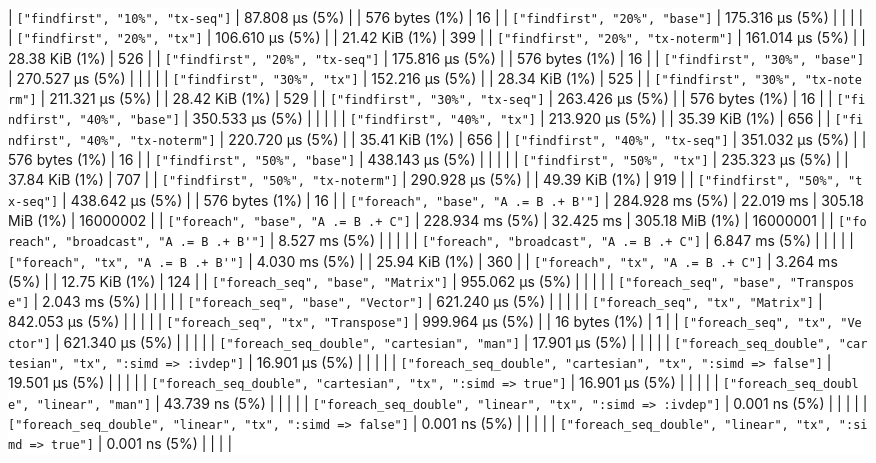 | `["findfirst", "10%", "tx-seq"]`                                   |  87.808 μs (5%) |           |  576 bytes (1%) |          16 |
| `["findfirst", "20%", "base"]`                                     | 175.316 μs (5%) |           |                 |             |
| `["findfirst", "20%", "tx"]`                                       | 106.610 μs (5%) |           |  21.42 KiB (1%) |         399 |
| `["findfirst", "20%", "tx-noterm"]`                                | 161.014 μs (5%) |           |  28.38 KiB (1%) |         526 |
| `["findfirst", "20%", "tx-seq"]`                                   | 175.816 μs (5%) |           |  576 bytes (1%) |          16 |
| `["findfirst", "30%", "base"]`                                     | 270.527 μs (5%) |           |                 |             |
| `["findfirst", "30%", "tx"]`                                       | 152.216 μs (5%) |           |  28.34 KiB (1%) |         525 |
| `["findfirst", "30%", "tx-noterm"]`                                | 211.321 μs (5%) |           |  28.42 KiB (1%) |         529 |
| `["findfirst", "30%", "tx-seq"]`                                   | 263.426 μs (5%) |           |  576 bytes (1%) |          16 |
| `["findfirst", "40%", "base"]`                                     | 350.533 μs (5%) |           |                 |             |
| `["findfirst", "40%", "tx"]`                                       | 213.920 μs (5%) |           |  35.39 KiB (1%) |         656 |
| `["findfirst", "40%", "tx-noterm"]`                                | 220.720 μs (5%) |           |  35.41 KiB (1%) |         656 |
| `["findfirst", "40%", "tx-seq"]`                                   | 351.032 μs (5%) |           |  576 bytes (1%) |          16 |
| `["findfirst", "50%", "base"]`                                     | 438.143 μs (5%) |           |                 |             |
| `["findfirst", "50%", "tx"]`                                       | 235.323 μs (5%) |           |  37.84 KiB (1%) |         707 |
| `["findfirst", "50%", "tx-noterm"]`                                | 290.928 μs (5%) |           |  49.39 KiB (1%) |         919 |
| `["findfirst", "50%", "tx-seq"]`                                   | 438.642 μs (5%) |           |  576 bytes (1%) |          16 |
| `["foreach", "base", "A .= B .+ B'"]`                              | 284.928 ms (5%) | 22.019 ms | 305.18 MiB (1%) |    16000002 |
| `["foreach", "base", "A .= B .+ C"]`                               | 228.934 ms (5%) | 32.425 ms | 305.18 MiB (1%) |    16000001 |
| `["foreach", "broadcast", "A .= B .+ B'"]`                         |   8.527 ms (5%) |           |                 |             |
| `["foreach", "broadcast", "A .= B .+ C"]`                          |   6.847 ms (5%) |           |                 |             |
| `["foreach", "tx", "A .= B .+ B'"]`                                |   4.030 ms (5%) |           |  25.94 KiB (1%) |         360 |
| `["foreach", "tx", "A .= B .+ C"]`                                 |   3.264 ms (5%) |           |  12.75 KiB (1%) |         124 |
| `["foreach_seq", "base", "Matrix"]`                                | 955.062 μs (5%) |           |                 |             |
| `["foreach_seq", "base", "Transpose"]`                             |   2.043 ms (5%) |           |                 |             |
| `["foreach_seq", "base", "Vector"]`                                | 621.240 μs (5%) |           |                 |             |
| `["foreach_seq", "tx", "Matrix"]`                                  | 842.053 μs (5%) |           |                 |             |
| `["foreach_seq", "tx", "Transpose"]`                               | 999.964 μs (5%) |           |   16 bytes (1%) |           1 |
| `["foreach_seq", "tx", "Vector"]`                                  | 621.340 μs (5%) |           |                 |             |
| `["foreach_seq_double", "cartesian", "man"]`                       |  17.901 μs (5%) |           |                 |             |
| `["foreach_seq_double", "cartesian", "tx", ":simd => :ivdep"]`     |  16.901 μs (5%) |           |                 |             |
| `["foreach_seq_double", "cartesian", "tx", ":simd => false"]`      |  19.501 μs (5%) |           |                 |             |
| `["foreach_seq_double", "cartesian", "tx", ":simd => true"]`       |  16.901 μs (5%) |           |                 |             |
| `["foreach_seq_double", "linear", "man"]`                          |  43.739 ns (5%) |           |                 |             |
| `["foreach_seq_double", "linear", "tx", ":simd => :ivdep"]`        |   0.001 ns (5%) |           |                 |             |
| `["foreach_seq_double", "linear", "tx", ":simd => false"]`         |   0.001 ns (5%) |           |                 |             |
| `["foreach_seq_double", "linear", "tx", ":simd => true"]`          |   0.001 ns (5%) |           |                 |             |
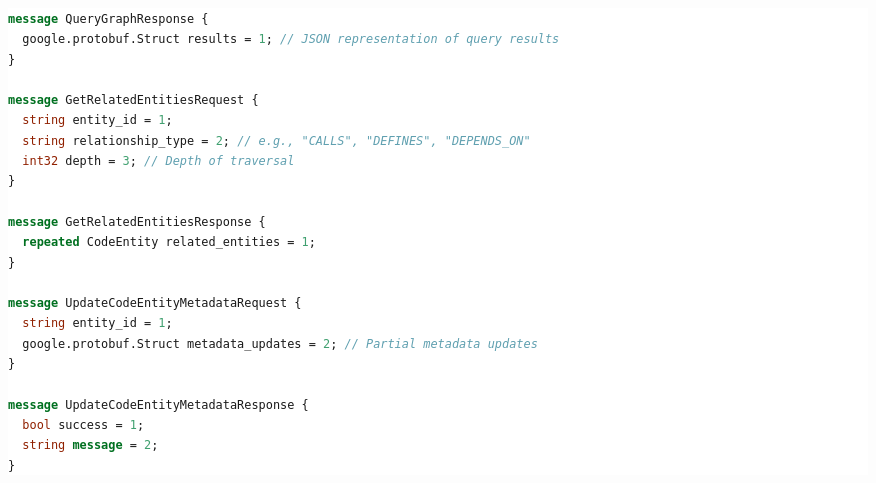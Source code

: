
 ```protobuf
message QueryGraphResponse {
  google.protobuf.Struct results = 1; // JSON representation of query results
}

message GetRelatedEntitiesRequest {
  string entity_id = 1;
  string relationship_type = 2; // e.g., "CALLS", "DEFINES", "DEPENDS_ON"
  int32 depth = 3; // Depth of traversal
}

message GetRelatedEntitiesResponse {
  repeated CodeEntity related_entities = 1;
}

message UpdateCodeEntityMetadataRequest {
  string entity_id = 1;
  google.protobuf.Struct metadata_updates = 2; // Partial metadata updates
}

message UpdateCodeEntityMetadataResponse {
  bool success = 1;
  string message = 2;
}
```
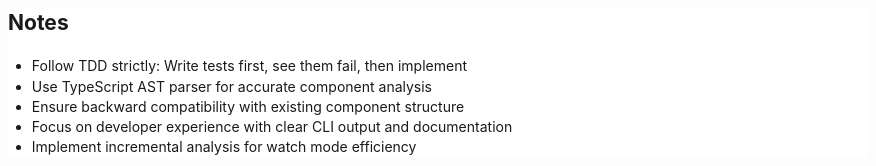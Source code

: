## Notes
- Follow TDD strictly: Write tests first, see them fail, then implement
- Use TypeScript AST parser for accurate component analysis
- Ensure backward compatibility with existing component structure
- Focus on developer experience with clear CLI output and documentation
- Implement incremental analysis for watch mode efficiency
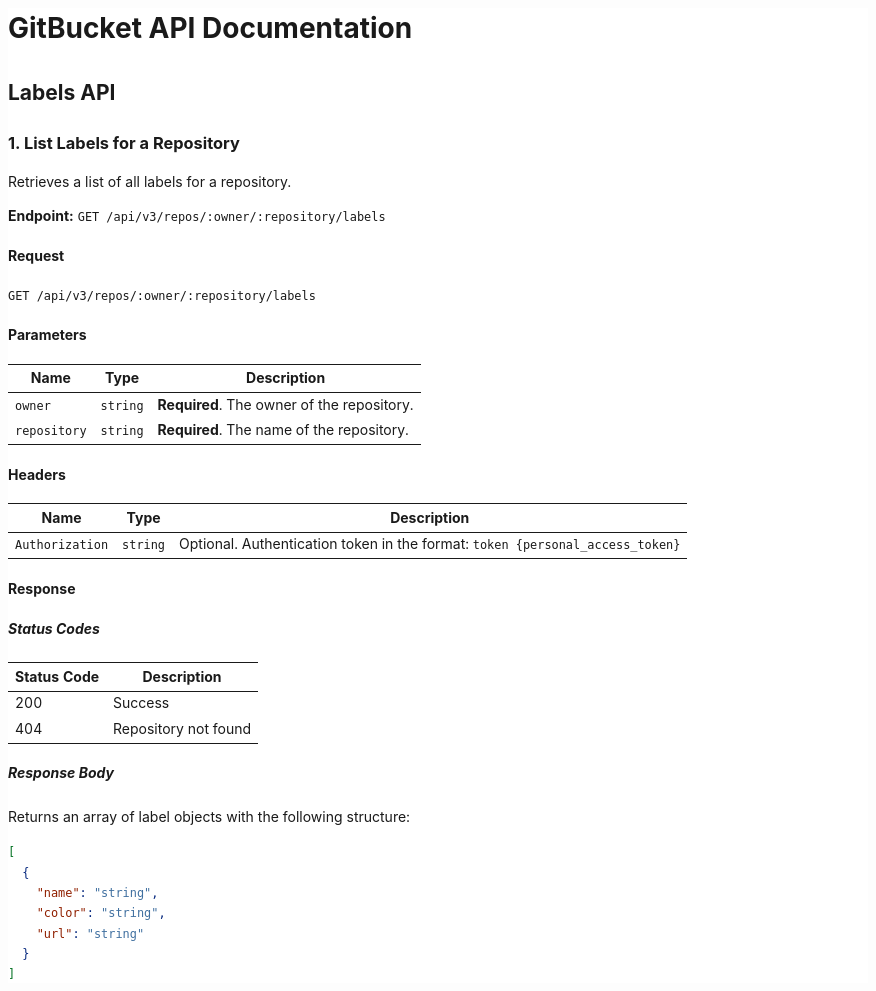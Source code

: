 # GitBucket API Documentation

## Labels API

### 1. List Labels for a Repository

Retrieves a list of all labels for a repository.

**Endpoint:** `GET /api/v3/repos/:owner/:repository/labels`

#### Request

```
GET /api/v3/repos/:owner/:repository/labels
```

#### Parameters

| Name | Type | Description |
|------|------|-------------|
| `owner` | `string` | **Required**. The owner of the repository. |
| `repository` | `string` | **Required**. The name of the repository. |

#### Headers

| Name | Type | Description |
|------|------|-------------|
| `Authorization` | `string` | Optional. Authentication token in the format: `token {personal_access_token}` |

#### Response

##### Status Codes

| Status Code | Description |
|-------------|-------------|
| 200 | Success |
| 404 | Repository not found |

##### Response Body

Returns an array of label objects with the following structure:

```json
[
  {
    "name": "string",
    "color": "string",
    "url": "string"
  }
]
```
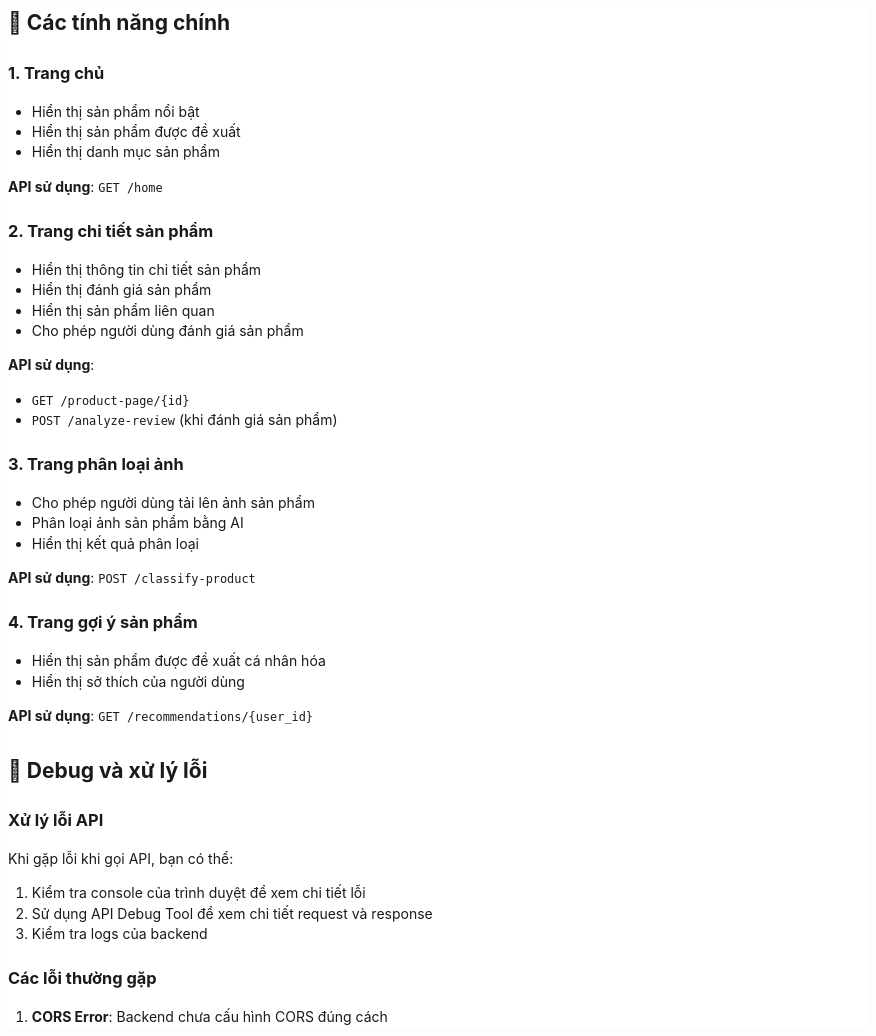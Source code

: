 ## 🎯 Các tính năng chính

### 1. Trang chủ

- Hiển thị sản phẩm nổi bật
- Hiển thị sản phẩm được đề xuất
- Hiển thị danh mục sản phẩm


**API sử dụng**: `GET /home`

### 2. Trang chi tiết sản phẩm

- Hiển thị thông tin chi tiết sản phẩm
- Hiển thị đánh giá sản phẩm
- Hiển thị sản phẩm liên quan
- Cho phép người dùng đánh giá sản phẩm


**API sử dụng**:

- `GET /product-page/{id}`
- `POST /analyze-review` (khi đánh giá sản phẩm)


### 3. Trang phân loại ảnh

- Cho phép người dùng tải lên ảnh sản phẩm
- Phân loại ảnh sản phẩm bằng AI
- Hiển thị kết quả phân loại


**API sử dụng**: `POST /classify-product`

### 4. Trang gợi ý sản phẩm

- Hiển thị sản phẩm được đề xuất cá nhân hóa
- Hiển thị sở thích của người dùng


**API sử dụng**: `GET /recommendations/{user_id}`

## 🐞 Debug và xử lý lỗi

### Xử lý lỗi API

Khi gặp lỗi khi gọi API, bạn có thể:

1. Kiểm tra console của trình duyệt để xem chi tiết lỗi
2. Sử dụng API Debug Tool để xem chi tiết request và response
3. Kiểm tra logs của backend


### Các lỗi thường gặp

1. **CORS Error**: Backend chưa cấu hình CORS đúng cách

* * * * * * * * *

**Exercise aim:**
Your answer must be an exact copy of every entry, with no pictures in it.

**Result for this task:**
 | `["findfirst", "10%", "tx-seq"]`                                   |  87.808 μs (5%) |           |  576 bytes (1%) |          16 |
| `["findfirst", "20%", "base"]`                                     | 175.316 μs (5%) |           |                 |             |
| `["findfirst", "20%", "tx"]`                                       | 106.610 μs (5%) |           |  21.42 KiB (1%) |         399 |
| `["findfirst", "20%", "tx-noterm"]`                                | 161.014 μs (5%) |           |  28.38 KiB (1%) |         526 |
| `["findfirst", "20%", "tx-seq"]`                                   | 175.816 μs (5%) |           |  576 bytes (1%) |          16 |
| `["findfirst", "30%", "base"]`                                     | 270.527 μs (5%) |           |                 |             |
| `["findfirst", "30%", "tx"]`                                       | 152.216 μs (5%) |           |  28.34 KiB (1%) |         525 |
| `["findfirst", "30%", "tx-noterm"]`                                | 211.321 μs (5%) |           |  28.42 KiB (1%) |         529 |
| `["findfirst", "30%", "tx-seq"]`                                   | 263.426 μs (5%) |           |  576 bytes (1%) |          16 |
| `["findfirst", "40%", "base"]`                                     | 350.533 μs (5%) |           |                 |             |
| `["findfirst", "40%", "tx"]`                                       | 213.920 μs (5%) |           |  35.39 KiB (1%) |         656 |
| `["findfirst", "40%", "tx-noterm"]`                                | 220.720 μs (5%) |           |  35.41 KiB (1%) |         656 |
| `["findfirst", "40%", "tx-seq"]`                                   | 351.032 μs (5%) |           |  576 bytes (1%) |          16 |
| `["findfirst", "50%", "base"]`                                     | 438.143 μs (5%) |           |                 |             |
| `["findfirst", "50%", "tx"]`                                       | 235.323 μs (5%) |           |  37.84 KiB (1%) |         707 |
| `["findfirst", "50%", "tx-noterm"]`                                | 290.928 μs (5%) |           |  49.39 KiB (1%) |         919 |
| `["findfirst", "50%", "tx-seq"]`                                   | 438.642 μs (5%) |           |  576 bytes (1%) |          16 |
| `["foreach", "base", "A .= B .+ B'"]`                              | 284.928 ms (5%) | 22.019 ms | 305.18 MiB (1%) |    16000002 |
| `["foreach", "base", "A .= B .+ C"]`                               | 228.934 ms (5%) | 32.425 ms | 305.18 MiB (1%) |    16000001 |
| `["foreach", "broadcast", "A .= B .+ B'"]`                         |   8.527 ms (5%) |           |                 |             |
| `["foreach", "broadcast", "A .= B .+ C"]`                          |   6.847 ms (5%) |           |                 |             |
| `["foreach", "tx", "A .= B .+ B'"]`                                |   4.030 ms (5%) |           |  25.94 KiB (1%) |         360 |
| `["foreach", "tx", "A .= B .+ C"]`                                 |   3.264 ms (5%) |           |  12.75 KiB (1%) |         124 |
| `["foreach_seq", "base", "Matrix"]`                                | 955.062 μs (5%) |           |                 |             |
| `["foreach_seq", "base", "Transpose"]`                             |   2.043 ms (5%) |           |                 |             |
| `["foreach_seq", "base", "Vector"]`                                | 621.240 μs (5%) |           |                 |             |
| `["foreach_seq", "tx", "Matrix"]`                                  | 842.053 μs (5%) |           |                 |             |
| `["foreach_seq", "tx", "Transpose"]`                               | 999.964 μs (5%) |           |   16 bytes (1%) |           1 |
| `["foreach_seq", "tx", "Vector"]`                                  | 621.340 μs (5%) |           |                 |             |
| `["foreach_seq_double", "cartesian", "man"]`                       |  17.901 μs (5%) |           |                 |             |
| `["foreach_seq_double", "cartesian", "tx", ":simd => :ivdep"]`     |  16.901 μs (5%) |           |                 |             |
| `["foreach_seq_double", "cartesian", "tx", ":simd => false"]`      |  19.501 μs (5%) |           |                 |             |
| `["foreach_seq_double", "cartesian", "tx", ":simd => true"]`       |  16.901 μs (5%) |           |                 |             |
| `["foreach_seq_double", "linear", "man"]`                          |  43.739 ns (5%) |           |                 |             |
| `["foreach_seq_double", "linear", "tx", ":simd => :ivdep"]`        |   0.001 ns (5%) |           |                 |             |
| `["foreach_seq_double", "linear", "tx", ":simd => false"]`         |   0.001 ns (5%) |           |                 |             |
| `["foreach_seq_double", "linear", "tx", ":simd => true"]`          |   0.001 ns (5%) |           |                 |             |
Source code

:
 ```protobuf
message QueryGraphResponse {
  google.protobuf.Struct results = 1; // JSON representation of query results
}

message GetRelatedEntitiesRequest {
  string entity_id = 1;
  string relationship_type = 2; // e.g., "CALLS", "DEFINES", "DEPENDS_ON"
  int32 depth = 3; // Depth of traversal
}

message GetRelatedEntitiesResponse {
  repeated CodeEntity related_entities = 1;
}

message UpdateCodeEntityMetadataRequest {
  string entity_id = 1;
  google.protobuf.Struct metadata_updates = 2; // Partial metadata updates
}

message UpdateCodeEntityMetadataResponse {
  bool success = 1;
  string message = 2;
}
```
Source code

:## Notes
- Follow TDD strictly: Write tests first, see them fail, then implement
- Use TypeScript AST parser for accurate component analysis
- Ensure backward compatibility with existing component structure
- Focus on developer experience with clear CLI output and documentation
- Implement incremental analysis for watch mode efficiency
Source code

: # GitBucket API Documentation

## Labels API

### 1. List Labels for a Repository

Retrieves a list of all labels for a repository.

**Endpoint:** `GET /api/v3/repos/:owner/:repository/labels`

#### Request

```
GET /api/v3/repos/:owner/:repository/labels
```

#### Parameters

| Name | Type | Description |
|------|------|-------------|
| `owner` | `string` | **Required**. The owner of the repository. |
| `repository` | `string` | **Required**. The name of the repository. |

#### Headers

| Name | Type | Description |
|------|------|-------------|
| `Authorization` | `string` | Optional. Authentication token in the format: `token {personal_access_token}` |

#### Response

##### Status Codes

| Status Code | Description |
|-------------|-------------|
| 200 | Success |
| 404 | Repository not found |

##### Response Body

Returns an array of label objects with the following structure:

```json
[
  {
    "name": "string",
    "color": "string",
    "url": "string"
  }
]
```
Source code

: ## 🎯 Các tính năng chính

### 1. Trang chủ

- Hiển thị sản phẩm nổi bật
- Hiển thị sản phẩm được đề xuất
- Hiển thị danh mục sản phẩm


**API sử dụng**: `GET /home`

### 2. Trang chi tiết sản phẩm

- Hiển thị thông tin chi tiết sản phẩm
- Hiển thị đánh giá sản phẩm
- Hiển thị sản phẩm liên quan
- Cho phép người dùng đánh giá sản phẩm


**API sử dụng**:

- `GET /product-page/{id}`
- `POST /analyze-review` (khi đánh giá sản phẩm)


### 3. Trang phân loại ảnh

- Cho phép người dùng tải lên ảnh sản phẩm
- Phân loại ảnh sản phẩm bằng AI
- Hiển thị kết quả phân loại


**API sử dụng**: `POST /classify-product`

### 4. Trang gợi ý sản phẩm

- Hiển thị sản phẩm được đề xuất cá nhân hóa
- Hiển thị sở thích của người dùng


**API sử dụng**: `GET /recommendations/{user_id}`

## 🐞 Debug và xử lý lỗi

### Xử lý lỗi API

Khi gặp lỗi khi gọi API, bạn có thể:

1. Kiểm tra console của trình duyệt để xem chi tiết lỗi
2. Sử dụng API Debug Tool để xem chi tiết request và response
3. Kiểm tra logs của backend


### Các lỗi thường gặp

1. **CORS Error**: Backend chưa cấu hình CORS đúng cách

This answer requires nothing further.